# What to produce
Return the following from the records below: each line, word for word, starting with the line that contains "## La vision" and going on through the line that contains "Le projet sert", with nothing outside that range.

(Source texts of formatted documents)
□ □ □

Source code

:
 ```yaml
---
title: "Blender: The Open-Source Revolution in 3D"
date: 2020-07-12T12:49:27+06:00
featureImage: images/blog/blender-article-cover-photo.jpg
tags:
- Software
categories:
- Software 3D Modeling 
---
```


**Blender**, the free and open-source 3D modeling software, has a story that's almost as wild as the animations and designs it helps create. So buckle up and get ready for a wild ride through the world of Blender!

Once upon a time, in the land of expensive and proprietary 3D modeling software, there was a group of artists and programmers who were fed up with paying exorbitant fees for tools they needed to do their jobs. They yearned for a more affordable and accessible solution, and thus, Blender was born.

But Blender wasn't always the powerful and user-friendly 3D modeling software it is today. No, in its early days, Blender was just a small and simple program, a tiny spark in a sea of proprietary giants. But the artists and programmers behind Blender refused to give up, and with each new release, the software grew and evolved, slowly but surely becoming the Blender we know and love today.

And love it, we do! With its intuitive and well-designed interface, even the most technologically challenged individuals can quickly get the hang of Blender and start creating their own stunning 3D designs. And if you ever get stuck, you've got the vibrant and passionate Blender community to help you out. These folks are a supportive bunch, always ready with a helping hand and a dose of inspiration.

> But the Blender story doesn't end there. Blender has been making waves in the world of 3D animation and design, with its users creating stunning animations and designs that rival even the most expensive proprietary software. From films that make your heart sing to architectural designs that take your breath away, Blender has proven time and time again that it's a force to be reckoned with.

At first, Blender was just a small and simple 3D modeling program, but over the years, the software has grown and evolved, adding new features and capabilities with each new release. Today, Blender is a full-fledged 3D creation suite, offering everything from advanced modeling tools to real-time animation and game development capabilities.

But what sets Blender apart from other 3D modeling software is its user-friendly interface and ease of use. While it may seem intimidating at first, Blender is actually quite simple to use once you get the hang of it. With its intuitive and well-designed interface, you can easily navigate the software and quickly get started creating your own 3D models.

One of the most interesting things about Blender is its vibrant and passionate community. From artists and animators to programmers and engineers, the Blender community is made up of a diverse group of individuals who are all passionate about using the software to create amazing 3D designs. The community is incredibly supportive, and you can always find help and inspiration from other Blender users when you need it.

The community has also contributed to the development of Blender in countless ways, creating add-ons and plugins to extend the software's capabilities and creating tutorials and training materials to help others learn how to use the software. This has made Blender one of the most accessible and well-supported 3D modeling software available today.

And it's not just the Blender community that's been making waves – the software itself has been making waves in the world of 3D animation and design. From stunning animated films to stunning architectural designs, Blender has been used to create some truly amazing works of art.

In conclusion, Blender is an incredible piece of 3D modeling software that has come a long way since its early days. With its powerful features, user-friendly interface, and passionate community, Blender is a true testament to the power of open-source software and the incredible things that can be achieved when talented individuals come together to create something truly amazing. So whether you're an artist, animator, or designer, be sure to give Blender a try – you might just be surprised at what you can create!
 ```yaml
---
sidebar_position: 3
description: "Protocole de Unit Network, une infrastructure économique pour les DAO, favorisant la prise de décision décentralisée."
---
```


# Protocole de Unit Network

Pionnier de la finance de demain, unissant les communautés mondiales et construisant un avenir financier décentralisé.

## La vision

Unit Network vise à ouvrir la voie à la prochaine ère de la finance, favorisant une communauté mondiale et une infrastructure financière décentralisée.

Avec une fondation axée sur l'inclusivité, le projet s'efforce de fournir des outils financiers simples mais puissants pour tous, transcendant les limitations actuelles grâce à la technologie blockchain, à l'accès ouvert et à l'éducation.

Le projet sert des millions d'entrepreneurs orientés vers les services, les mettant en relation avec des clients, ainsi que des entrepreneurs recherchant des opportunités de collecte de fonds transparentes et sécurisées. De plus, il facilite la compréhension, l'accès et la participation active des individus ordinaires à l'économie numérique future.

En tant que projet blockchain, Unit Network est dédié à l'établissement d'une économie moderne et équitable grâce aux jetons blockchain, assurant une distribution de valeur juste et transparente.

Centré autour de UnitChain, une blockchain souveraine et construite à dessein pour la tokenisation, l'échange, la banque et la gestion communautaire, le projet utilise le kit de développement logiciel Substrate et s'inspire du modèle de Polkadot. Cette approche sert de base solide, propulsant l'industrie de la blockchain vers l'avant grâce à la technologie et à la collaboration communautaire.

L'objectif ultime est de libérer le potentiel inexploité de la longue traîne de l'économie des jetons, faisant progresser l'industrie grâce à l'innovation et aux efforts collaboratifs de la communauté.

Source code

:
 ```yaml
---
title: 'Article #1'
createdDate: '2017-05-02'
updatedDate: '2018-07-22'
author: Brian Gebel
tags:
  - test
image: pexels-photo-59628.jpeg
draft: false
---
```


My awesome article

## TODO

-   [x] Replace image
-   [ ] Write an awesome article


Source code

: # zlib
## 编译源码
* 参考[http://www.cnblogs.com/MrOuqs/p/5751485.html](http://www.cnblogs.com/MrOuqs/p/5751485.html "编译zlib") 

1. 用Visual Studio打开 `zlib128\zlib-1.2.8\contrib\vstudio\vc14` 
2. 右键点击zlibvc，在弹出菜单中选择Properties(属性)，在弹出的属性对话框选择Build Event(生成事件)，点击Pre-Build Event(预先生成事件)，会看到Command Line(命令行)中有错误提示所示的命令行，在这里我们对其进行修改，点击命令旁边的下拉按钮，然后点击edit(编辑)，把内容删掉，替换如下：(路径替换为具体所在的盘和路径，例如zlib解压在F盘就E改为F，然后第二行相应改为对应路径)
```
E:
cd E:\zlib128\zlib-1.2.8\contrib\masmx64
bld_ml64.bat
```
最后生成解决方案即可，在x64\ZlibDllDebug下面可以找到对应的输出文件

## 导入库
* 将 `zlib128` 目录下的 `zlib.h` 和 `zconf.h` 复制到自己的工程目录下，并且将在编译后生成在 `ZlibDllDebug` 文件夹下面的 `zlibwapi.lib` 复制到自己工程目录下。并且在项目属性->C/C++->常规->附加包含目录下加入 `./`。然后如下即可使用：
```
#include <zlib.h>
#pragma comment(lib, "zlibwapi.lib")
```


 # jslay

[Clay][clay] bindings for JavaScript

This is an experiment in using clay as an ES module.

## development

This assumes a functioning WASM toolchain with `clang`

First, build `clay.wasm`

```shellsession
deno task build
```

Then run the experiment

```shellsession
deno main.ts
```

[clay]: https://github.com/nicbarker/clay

□ □ □

# Exercise result
## La vision

Unit Network vise à ouvrir la voie à la prochaine ère de la finance, favorisant une communauté mondiale et une infrastructure financière décentralisée.

Avec une fondation axée sur l'inclusivité, le projet s'efforce de fournir des outils financiers simples mais puissants pour tous, transcendant les limitations actuelles grâce à la technologie blockchain, à l'accès ouvert et à l'éducation.

Le projet sert des millions d'entrepreneurs orientés vers les services, les mettant en relation avec des clients, ainsi que des entrepreneurs recherchant des opportunités de collecte de fonds transparentes et sécurisées. De plus, il facilite la compréhension, l'accès et la participation active des individus ordinaires à l'économie numérique future.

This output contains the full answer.